Le Centre EPS et Société, m’a demandé de produire un digest de « ma » conception de l’Éducation Physique et Sportive. Exercice singulier, dont j’ai tenté de me tirer au mieux.

Quand on écrit sur l’Éducation physique et Sportive, on a souvent tendance à se focaliser sur certains points assez circonscrits : une question théorique, une procédure d’intervention ou d’évaluation, l’insertion de nouvelles activités, etc.
Il est plus difficile de tenter un exposé holistique, avançant une conception d’ensemble, situant la discipline dans les évolutions de la société et du système scolaire.

Ce texte, nourri de quelques années de réflexions, trace à gros traits une conception personnelle, qui ne surprendra pas ceux qui ont suivi mon parcours.

Quelques principes généraux sur l’École.

Je retiendrai principalement quatre principes, qu’il convient évidemment de considérer en système, chacune étant liée au trois autres, et non comme des items indépendants.

C’est en premier lieu l’approche curriculaire, que je considère comme une avancée majeure pour le système éducatif. J’en retiens surtout l’exigence d’utilité de l’École, pour l’élève et le futur adulte, et aussi le principe d’éducabilité généralisée, qui me paraît une base essentielle pour faire évoluer favorablement le système scolaire (Delignières, 2020). Je ne suis pas naïf par rapport aux dérives possibles d’une telle approche (voir notamment Beitone, 2014), que justement une formation plus systémique des acteurs de l’École devrait permettre de garder sous contrôle.

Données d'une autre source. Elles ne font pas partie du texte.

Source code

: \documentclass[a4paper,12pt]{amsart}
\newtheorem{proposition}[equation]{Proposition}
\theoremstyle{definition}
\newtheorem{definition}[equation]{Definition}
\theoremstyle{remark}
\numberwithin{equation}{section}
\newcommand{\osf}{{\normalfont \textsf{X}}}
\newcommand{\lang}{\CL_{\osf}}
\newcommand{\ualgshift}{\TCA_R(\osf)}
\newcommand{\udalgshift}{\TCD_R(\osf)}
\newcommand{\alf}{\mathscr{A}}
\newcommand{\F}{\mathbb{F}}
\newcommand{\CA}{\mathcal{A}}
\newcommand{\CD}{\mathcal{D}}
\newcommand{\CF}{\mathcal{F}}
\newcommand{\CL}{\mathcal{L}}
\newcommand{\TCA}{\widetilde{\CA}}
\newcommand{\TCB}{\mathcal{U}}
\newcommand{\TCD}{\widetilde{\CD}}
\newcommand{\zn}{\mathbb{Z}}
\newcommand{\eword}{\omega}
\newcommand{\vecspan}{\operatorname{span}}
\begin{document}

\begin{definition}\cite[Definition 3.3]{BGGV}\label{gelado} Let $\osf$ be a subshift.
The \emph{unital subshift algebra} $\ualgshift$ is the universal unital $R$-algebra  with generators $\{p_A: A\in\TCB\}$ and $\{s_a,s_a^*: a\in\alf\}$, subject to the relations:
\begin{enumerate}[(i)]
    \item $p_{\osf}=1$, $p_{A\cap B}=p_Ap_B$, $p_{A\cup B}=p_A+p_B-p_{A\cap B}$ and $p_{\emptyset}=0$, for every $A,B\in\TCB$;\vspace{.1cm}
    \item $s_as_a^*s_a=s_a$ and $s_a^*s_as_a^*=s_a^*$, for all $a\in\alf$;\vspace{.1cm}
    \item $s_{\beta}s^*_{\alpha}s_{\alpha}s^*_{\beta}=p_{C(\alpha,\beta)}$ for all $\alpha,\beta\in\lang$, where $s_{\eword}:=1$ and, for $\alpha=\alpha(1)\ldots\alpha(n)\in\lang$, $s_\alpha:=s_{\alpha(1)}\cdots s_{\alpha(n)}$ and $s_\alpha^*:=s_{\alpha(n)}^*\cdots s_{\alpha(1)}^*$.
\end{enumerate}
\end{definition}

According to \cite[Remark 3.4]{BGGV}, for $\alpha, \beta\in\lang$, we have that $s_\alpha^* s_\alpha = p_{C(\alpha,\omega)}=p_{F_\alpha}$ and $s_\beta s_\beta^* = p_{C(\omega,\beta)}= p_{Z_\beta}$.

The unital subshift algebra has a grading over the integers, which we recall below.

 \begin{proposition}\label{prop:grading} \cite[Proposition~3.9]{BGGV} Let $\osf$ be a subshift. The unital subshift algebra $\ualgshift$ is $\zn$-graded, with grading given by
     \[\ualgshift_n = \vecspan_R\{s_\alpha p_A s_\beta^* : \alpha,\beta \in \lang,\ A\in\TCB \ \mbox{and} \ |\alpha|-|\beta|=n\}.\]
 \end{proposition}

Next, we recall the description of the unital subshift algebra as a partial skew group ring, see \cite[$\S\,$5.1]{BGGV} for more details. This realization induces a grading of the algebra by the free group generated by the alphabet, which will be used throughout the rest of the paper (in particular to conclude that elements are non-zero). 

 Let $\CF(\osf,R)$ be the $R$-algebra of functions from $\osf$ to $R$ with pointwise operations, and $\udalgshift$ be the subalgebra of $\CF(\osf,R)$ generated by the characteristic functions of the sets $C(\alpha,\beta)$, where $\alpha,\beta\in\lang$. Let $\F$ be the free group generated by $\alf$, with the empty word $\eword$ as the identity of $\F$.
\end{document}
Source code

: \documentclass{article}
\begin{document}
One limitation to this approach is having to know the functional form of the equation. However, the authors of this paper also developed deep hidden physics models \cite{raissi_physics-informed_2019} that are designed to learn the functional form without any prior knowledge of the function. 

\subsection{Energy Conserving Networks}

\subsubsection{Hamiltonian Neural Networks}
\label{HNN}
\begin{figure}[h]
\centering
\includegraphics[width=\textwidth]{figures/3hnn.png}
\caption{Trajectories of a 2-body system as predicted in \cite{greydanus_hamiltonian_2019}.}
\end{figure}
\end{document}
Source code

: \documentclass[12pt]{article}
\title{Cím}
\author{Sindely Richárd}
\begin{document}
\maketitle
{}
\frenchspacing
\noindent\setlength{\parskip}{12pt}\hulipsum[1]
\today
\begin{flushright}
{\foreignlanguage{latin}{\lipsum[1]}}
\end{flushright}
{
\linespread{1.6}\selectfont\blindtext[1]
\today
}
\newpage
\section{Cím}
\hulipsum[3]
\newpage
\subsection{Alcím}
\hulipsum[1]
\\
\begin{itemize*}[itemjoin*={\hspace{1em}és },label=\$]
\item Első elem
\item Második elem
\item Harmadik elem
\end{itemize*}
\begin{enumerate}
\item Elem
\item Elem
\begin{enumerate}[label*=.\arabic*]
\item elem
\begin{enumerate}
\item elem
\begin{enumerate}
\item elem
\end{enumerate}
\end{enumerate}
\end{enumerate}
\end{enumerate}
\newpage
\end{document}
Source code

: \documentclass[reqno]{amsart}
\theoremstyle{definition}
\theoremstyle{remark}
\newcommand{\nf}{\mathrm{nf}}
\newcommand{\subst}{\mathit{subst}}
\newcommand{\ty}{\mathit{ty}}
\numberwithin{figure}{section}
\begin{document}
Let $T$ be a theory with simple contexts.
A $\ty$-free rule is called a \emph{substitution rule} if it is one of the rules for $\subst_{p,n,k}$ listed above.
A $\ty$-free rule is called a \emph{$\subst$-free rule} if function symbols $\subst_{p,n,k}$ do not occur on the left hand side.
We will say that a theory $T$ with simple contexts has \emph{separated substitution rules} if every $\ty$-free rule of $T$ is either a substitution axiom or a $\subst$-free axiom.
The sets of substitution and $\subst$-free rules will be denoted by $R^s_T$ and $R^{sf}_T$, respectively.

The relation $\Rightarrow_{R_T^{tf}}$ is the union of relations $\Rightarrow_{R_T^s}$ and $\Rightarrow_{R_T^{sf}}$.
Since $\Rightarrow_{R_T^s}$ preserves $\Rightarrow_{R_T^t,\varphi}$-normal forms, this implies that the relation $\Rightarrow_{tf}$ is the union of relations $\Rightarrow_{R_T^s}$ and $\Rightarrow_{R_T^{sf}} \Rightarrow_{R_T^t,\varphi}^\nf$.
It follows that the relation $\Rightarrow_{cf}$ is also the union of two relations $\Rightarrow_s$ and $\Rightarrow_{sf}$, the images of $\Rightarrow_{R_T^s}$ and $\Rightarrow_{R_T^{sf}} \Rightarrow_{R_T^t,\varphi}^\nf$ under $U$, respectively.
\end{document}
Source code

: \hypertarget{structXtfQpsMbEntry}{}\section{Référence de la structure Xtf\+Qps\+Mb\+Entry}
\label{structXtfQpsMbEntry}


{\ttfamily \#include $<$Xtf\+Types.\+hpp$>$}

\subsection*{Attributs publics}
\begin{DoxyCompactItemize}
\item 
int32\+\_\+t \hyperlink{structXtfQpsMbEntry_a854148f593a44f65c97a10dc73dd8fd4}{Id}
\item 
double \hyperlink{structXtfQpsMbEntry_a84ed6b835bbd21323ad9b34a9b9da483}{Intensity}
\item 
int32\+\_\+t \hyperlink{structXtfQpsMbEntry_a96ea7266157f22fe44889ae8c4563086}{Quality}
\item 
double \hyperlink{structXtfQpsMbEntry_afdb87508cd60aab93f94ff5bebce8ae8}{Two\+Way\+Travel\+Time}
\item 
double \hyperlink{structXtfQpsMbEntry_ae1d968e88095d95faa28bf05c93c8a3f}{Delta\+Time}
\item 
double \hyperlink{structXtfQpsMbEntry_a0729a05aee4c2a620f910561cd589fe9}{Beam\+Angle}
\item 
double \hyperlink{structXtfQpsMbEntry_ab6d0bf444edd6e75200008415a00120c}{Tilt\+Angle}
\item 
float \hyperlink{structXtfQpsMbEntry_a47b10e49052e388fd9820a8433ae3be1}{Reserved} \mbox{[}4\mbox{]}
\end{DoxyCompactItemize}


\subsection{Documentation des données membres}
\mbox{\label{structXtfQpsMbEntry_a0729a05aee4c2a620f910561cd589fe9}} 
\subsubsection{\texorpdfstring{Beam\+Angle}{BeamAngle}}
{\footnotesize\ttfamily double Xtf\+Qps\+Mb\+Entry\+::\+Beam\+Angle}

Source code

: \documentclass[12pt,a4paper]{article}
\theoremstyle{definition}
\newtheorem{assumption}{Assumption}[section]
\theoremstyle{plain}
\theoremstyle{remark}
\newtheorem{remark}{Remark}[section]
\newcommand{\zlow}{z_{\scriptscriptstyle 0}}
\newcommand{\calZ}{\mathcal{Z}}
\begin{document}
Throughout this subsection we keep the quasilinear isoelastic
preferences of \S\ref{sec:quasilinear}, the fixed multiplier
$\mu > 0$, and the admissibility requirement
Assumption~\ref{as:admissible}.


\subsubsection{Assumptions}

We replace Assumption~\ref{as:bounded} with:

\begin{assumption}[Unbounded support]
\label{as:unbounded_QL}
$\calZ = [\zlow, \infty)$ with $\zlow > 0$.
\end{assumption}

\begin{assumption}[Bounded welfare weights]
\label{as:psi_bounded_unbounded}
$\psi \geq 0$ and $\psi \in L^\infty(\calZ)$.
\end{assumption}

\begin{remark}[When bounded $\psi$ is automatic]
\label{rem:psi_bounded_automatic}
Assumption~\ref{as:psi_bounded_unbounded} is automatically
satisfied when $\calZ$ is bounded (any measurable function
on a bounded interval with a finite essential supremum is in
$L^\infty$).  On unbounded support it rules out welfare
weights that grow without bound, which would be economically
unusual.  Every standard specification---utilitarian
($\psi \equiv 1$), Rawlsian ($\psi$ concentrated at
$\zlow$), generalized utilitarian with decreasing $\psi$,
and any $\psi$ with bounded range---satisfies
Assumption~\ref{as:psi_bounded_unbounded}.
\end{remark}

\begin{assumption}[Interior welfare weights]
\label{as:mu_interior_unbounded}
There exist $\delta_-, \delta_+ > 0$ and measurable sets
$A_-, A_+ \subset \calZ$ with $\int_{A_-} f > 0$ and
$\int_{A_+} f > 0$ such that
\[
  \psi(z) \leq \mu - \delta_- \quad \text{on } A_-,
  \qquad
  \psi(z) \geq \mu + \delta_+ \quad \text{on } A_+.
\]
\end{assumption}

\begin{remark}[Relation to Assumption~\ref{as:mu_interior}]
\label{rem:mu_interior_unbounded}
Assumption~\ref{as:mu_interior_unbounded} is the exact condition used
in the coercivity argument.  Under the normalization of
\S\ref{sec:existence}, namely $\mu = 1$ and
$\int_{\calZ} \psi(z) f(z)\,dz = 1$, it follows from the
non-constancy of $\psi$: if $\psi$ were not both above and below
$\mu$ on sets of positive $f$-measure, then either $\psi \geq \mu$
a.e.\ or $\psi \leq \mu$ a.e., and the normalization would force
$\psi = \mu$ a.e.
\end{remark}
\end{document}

Paradoxalement, je considère néanmoins que l’enseignement doit reposer sur l’étude d’objets scientifiques et culturels. Cette position peut étonner ceux qui reprochent à l’approche curriculaire de faire le deuil des contenus disciplinaires. Je suis sans doute à ce niveau influencé par ma discipline d’origine, et par l’opportunité qu’elle offre d’une conception rénovée de la culture, passant d’une idée d’une culture savante, considérant les pratiques de référence comme des réservoirs patrimoniaux de savoirs et de techniques, à celle d’une culture en action, ou culture praxique, prenant en compte l’activité réelle des individus et des groupes qui font exister et se développer ces pratiques (Delignières, 2019a). De ce point de vue, l’EPS devient de manière naturelle une éducation à la citoyenneté et à la complexité des projets. Je ne suis pas persuadé que toutes les disciplines scolaires possèdent cette flexibilité. Mais je ne suis pas sûr non plus que toutes aient à suivre le même format pédagogique. L’École est aussi riche de ses diversités.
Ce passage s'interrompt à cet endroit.